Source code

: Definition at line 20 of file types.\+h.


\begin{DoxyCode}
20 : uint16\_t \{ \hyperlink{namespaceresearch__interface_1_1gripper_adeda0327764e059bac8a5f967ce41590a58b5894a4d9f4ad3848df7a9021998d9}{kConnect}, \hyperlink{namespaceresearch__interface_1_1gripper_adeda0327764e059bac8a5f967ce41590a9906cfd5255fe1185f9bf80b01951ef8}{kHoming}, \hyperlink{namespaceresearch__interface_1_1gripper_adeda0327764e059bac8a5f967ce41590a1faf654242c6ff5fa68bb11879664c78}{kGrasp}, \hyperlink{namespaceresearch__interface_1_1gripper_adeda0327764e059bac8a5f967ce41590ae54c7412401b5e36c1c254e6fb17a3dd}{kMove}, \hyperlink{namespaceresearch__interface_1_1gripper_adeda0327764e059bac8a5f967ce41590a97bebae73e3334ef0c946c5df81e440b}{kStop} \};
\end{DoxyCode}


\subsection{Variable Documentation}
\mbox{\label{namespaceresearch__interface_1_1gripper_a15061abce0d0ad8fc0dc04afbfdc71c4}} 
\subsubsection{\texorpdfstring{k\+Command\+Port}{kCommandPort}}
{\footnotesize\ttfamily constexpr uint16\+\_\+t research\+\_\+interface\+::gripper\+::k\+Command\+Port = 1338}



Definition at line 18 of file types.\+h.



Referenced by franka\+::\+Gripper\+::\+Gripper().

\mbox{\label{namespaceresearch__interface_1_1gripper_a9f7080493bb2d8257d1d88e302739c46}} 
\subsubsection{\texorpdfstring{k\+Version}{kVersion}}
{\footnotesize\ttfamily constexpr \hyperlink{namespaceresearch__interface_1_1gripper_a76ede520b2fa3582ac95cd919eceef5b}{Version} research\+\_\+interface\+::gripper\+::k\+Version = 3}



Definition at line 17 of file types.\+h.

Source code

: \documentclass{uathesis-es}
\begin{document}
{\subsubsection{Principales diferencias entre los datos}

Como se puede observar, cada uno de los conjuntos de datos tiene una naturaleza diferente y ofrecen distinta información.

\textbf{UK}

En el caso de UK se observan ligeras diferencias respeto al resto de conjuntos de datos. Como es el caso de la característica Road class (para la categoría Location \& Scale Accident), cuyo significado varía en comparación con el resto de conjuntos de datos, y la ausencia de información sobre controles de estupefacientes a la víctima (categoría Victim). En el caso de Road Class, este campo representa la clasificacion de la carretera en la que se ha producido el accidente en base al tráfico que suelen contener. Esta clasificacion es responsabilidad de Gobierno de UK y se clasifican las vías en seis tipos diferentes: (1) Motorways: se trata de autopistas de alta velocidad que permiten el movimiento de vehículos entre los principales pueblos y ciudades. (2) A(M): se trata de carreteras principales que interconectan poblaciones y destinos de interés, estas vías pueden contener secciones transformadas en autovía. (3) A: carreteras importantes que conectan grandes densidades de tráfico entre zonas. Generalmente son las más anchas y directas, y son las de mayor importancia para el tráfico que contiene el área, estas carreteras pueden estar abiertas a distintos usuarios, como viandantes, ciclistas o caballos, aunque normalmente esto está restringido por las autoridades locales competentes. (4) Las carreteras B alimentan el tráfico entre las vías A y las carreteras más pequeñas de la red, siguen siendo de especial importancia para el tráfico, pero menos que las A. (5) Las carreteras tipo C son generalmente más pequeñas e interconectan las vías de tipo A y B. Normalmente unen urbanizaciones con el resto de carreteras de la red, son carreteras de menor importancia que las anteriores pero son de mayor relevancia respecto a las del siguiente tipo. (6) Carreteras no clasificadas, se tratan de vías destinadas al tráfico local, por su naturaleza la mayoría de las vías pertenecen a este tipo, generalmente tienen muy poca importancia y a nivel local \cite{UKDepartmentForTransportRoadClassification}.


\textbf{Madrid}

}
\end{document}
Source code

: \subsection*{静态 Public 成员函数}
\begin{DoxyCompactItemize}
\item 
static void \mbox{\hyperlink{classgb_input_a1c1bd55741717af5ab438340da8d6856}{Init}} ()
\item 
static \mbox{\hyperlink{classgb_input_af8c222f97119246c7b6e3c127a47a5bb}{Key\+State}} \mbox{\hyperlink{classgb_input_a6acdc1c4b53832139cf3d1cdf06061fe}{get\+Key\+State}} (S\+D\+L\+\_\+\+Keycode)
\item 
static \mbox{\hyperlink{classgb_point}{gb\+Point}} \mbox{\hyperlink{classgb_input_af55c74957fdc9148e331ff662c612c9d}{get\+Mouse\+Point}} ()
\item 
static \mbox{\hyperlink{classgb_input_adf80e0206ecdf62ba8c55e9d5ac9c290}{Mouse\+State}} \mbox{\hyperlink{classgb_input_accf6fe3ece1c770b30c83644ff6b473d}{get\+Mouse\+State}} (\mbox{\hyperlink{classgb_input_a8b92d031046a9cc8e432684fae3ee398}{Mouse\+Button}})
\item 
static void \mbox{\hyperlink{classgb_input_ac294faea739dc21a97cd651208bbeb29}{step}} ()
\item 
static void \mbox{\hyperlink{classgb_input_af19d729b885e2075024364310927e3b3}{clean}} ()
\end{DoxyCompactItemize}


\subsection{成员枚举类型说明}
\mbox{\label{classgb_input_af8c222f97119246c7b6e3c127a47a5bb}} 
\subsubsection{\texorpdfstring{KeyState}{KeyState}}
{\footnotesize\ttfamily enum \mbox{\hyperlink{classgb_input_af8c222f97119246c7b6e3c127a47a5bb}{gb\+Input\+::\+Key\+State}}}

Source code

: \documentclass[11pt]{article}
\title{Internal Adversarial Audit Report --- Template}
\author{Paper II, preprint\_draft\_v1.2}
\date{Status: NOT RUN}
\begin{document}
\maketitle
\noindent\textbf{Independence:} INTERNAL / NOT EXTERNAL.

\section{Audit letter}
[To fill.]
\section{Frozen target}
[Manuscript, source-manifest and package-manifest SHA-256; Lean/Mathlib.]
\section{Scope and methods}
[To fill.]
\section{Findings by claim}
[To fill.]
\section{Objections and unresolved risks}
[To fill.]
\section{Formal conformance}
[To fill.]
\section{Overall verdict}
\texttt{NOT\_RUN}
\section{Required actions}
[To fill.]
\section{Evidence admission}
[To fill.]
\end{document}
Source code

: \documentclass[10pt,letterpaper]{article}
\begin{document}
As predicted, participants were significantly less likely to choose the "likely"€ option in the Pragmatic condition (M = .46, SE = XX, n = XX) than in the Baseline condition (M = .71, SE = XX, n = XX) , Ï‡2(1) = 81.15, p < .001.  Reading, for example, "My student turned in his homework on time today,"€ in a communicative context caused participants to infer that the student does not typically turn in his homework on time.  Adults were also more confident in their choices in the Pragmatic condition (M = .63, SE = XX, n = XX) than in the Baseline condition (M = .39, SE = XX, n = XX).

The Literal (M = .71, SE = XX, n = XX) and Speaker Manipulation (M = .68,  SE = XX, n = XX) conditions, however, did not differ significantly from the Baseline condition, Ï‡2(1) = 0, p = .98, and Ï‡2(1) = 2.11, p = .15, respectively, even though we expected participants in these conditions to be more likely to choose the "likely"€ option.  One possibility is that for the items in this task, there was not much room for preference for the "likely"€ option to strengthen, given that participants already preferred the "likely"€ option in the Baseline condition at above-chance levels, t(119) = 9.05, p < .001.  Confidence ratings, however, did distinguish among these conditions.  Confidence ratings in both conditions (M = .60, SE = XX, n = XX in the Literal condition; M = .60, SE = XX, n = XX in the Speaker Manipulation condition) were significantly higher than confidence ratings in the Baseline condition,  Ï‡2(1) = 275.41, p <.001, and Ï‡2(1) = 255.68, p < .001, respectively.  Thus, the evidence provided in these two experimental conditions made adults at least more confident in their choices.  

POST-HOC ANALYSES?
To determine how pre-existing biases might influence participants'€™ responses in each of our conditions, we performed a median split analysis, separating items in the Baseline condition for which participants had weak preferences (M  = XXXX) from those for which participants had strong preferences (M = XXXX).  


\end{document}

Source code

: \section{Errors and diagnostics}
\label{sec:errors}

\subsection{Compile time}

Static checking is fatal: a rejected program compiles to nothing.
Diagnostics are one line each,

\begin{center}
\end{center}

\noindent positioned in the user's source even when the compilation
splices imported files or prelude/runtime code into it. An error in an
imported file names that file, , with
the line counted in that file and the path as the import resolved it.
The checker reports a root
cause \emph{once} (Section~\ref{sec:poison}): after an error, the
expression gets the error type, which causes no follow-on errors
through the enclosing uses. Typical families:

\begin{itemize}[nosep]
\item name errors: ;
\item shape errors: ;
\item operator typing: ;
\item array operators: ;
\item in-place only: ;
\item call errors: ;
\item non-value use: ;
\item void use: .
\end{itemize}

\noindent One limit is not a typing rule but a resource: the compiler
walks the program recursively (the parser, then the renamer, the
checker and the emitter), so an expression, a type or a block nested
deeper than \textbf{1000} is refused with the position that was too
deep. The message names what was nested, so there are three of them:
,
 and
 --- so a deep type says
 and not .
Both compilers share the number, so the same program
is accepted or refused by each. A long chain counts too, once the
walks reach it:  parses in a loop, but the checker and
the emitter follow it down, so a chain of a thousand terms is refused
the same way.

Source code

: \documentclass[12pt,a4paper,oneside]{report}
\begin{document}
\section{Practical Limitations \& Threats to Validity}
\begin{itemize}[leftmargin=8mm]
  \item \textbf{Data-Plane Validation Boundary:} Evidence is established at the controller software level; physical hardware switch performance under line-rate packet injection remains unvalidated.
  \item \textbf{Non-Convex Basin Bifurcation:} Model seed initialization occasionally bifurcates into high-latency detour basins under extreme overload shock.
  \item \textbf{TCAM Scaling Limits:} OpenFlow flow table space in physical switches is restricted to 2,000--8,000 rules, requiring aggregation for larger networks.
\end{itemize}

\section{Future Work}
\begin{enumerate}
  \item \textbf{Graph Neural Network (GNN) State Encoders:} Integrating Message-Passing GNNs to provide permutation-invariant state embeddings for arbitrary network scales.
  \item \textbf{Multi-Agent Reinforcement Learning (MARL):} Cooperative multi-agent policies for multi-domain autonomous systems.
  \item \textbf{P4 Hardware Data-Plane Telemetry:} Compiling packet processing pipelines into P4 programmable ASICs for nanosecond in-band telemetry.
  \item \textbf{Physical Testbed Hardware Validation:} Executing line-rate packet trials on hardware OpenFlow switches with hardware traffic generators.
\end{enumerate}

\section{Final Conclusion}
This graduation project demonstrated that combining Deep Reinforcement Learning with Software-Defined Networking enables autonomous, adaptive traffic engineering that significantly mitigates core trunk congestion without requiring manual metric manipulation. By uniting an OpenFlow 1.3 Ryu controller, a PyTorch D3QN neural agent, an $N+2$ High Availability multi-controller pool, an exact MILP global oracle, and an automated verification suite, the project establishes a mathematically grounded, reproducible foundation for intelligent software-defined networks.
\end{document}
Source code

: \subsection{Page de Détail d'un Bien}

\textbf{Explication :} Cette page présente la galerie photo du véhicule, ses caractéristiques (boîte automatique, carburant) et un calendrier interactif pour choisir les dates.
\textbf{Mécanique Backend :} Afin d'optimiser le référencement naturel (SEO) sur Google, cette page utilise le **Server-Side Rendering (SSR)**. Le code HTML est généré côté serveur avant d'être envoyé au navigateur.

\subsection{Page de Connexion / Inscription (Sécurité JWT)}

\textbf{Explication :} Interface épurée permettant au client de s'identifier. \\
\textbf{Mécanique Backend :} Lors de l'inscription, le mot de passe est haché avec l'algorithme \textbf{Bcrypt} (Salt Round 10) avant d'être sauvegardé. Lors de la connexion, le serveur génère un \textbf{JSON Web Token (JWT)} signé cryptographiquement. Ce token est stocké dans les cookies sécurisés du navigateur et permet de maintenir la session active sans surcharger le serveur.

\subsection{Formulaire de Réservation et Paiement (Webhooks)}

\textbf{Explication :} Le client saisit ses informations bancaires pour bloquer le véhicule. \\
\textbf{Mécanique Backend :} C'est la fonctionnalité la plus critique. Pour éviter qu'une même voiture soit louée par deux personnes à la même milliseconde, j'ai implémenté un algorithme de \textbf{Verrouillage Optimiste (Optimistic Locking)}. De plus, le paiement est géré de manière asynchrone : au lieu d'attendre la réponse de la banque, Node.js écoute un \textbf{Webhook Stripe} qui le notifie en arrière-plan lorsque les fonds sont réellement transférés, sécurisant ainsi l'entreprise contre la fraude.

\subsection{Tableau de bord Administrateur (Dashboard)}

=====

▸ **EXERCISE**: Each line of the data that holds "nested" should be copied.

▸ **EXERCISE OUTPUT**:
checker and the emitter), so an expression, a type or a block nested
deep. The message names what was nested, so there are three of them:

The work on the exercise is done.